Que l’on ait 4 ou 10 ans, c’est surtout parce que l’on est prêt ou prête à apprendre et que l’on garde cette envie, que l’on apprend à lire. Le plaisir de lire et le projet de devenir lecteur ou lectrice prennent appui sur les jeux avec les mots, d’abord à l’oral, puis de plus en plus à l’écrit. Apprendre à lire, c’est passer de la langue orale à la langue écrite, en s’arrêtant très précisément pendant quelques instants à l’intersection entre oral et écrit, au niveau des correspondances entre phonèmes et graphèmes.

Étape 1 : Comprendre et interroger la langue orale pour entrer dans l’écrit

La première grande étape dans l’apprentissage de la lecture correspond au stade logographique. C’est le moment amusant où les enfants découvrent le potentiel des symboles, leur capacité à contenir toujours la même information. Ainsi, ils et elles passent dans la rue et mentionnent le nom d’une enseigne en la regardant. Ils prennent plaisir à croire lire : c’est le début du jeu avec la langue écrite.

Apprendre à lire ne commence donc pas avec B+A=BA. Il faut à la fois avoir appris à distinguer /ba/ et /teau/ pour lire « bateau », et savoir que BA ne se lit pas /béa/. Connaître le nom des lettres dans l’ordre alphabétique ne suffit pas.

Trois savoirs sont incontournables à ce stade, généralement en fin de cycle 1 ou début de cycle 2 :

  • Savoir décomposer avec agilité des phrases en mots, des mots en syllabes, des syllabes en phonèmes, et savoir les recomposer ;
  • Connaître le nom puis le son des lettres ;
  • Connaître et savoir utiliser en contexte un très grand nombre de mots.

 

Étape 2 : Observer et connaître les interactions réciproques entre graphèmes et phonèmes

Dans un deuxième temps, les enfants découvrent le lien étroit mais arbitraire entre l’écrit et l’oral.
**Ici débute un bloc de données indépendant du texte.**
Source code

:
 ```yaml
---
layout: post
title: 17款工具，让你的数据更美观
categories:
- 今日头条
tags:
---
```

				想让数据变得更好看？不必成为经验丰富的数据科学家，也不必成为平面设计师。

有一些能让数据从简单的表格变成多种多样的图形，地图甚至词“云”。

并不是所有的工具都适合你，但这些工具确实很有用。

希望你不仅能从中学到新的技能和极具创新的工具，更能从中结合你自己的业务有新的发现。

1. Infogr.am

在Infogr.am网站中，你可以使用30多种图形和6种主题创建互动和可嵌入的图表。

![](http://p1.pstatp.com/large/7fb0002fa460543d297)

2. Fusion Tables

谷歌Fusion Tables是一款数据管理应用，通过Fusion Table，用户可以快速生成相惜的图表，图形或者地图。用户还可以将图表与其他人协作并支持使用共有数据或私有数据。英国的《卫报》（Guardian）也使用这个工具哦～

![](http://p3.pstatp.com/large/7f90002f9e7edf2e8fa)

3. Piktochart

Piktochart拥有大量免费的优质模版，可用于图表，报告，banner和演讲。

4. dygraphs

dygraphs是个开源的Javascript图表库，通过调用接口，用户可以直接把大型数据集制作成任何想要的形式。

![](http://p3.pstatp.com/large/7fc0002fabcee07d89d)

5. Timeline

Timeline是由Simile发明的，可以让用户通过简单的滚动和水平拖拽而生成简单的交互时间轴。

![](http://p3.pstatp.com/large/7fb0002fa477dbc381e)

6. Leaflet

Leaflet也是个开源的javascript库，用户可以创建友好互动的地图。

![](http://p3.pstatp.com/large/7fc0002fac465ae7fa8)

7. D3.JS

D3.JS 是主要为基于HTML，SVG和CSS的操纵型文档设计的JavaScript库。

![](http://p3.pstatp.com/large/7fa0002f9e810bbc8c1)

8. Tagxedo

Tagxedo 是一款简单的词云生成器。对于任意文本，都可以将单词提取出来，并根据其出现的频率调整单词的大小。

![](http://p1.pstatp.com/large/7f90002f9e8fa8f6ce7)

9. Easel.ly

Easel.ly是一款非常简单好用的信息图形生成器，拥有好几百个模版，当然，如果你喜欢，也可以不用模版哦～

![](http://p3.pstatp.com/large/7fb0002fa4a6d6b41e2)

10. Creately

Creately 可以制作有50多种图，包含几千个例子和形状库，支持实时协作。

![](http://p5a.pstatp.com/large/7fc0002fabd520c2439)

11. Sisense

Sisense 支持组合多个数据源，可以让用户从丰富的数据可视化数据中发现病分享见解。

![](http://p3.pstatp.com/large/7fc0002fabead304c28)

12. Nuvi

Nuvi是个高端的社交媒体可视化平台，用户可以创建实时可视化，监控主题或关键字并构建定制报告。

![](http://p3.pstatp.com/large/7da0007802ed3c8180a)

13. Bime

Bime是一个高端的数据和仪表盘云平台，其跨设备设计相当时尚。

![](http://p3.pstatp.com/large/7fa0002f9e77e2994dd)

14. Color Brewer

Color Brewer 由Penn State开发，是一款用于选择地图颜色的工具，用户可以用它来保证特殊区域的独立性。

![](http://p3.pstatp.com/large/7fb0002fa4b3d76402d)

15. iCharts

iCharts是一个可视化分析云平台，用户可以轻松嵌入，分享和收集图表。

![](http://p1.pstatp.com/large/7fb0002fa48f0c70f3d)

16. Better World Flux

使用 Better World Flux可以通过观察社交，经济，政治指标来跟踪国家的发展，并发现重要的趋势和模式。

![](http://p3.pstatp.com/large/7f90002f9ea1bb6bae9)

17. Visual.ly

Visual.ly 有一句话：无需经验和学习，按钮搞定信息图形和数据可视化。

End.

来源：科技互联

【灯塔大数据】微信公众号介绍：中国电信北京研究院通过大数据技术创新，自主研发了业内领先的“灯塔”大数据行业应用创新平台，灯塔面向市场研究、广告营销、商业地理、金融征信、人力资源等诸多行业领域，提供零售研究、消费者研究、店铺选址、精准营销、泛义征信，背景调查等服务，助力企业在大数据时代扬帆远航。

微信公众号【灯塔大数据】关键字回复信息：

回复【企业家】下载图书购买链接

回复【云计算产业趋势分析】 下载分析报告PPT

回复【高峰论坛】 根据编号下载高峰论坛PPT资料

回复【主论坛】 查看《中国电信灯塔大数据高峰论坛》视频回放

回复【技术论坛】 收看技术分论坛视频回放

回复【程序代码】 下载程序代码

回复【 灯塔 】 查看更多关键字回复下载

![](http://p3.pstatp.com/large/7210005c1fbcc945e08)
Pour conserver l’envie et le plaisir de lire, ils et elles ont besoin d’apprendre rapidement des correspondances entre graphèmes et phonèmes. En français, savoir lire dépend de deux conditions interdépendantes : connaître un grand nombre de correspondances graphèmes/phonèmes, et avoir développé des connaissances statistiques appuyées sur la morphologie lexicale. Concrètement, « ch » va probablement se lire /sh/ car c’est ce qui se passe le plus souvent (statistiques), mais ici je vais le lire /k/ car je sais que « chœur » est de la même famille que « chorale » (morphologie). C’est le stade alphabétique.
 

Que se passe-t-il lorsqu’un lecteur ou une lectrice rencontre un mot ? 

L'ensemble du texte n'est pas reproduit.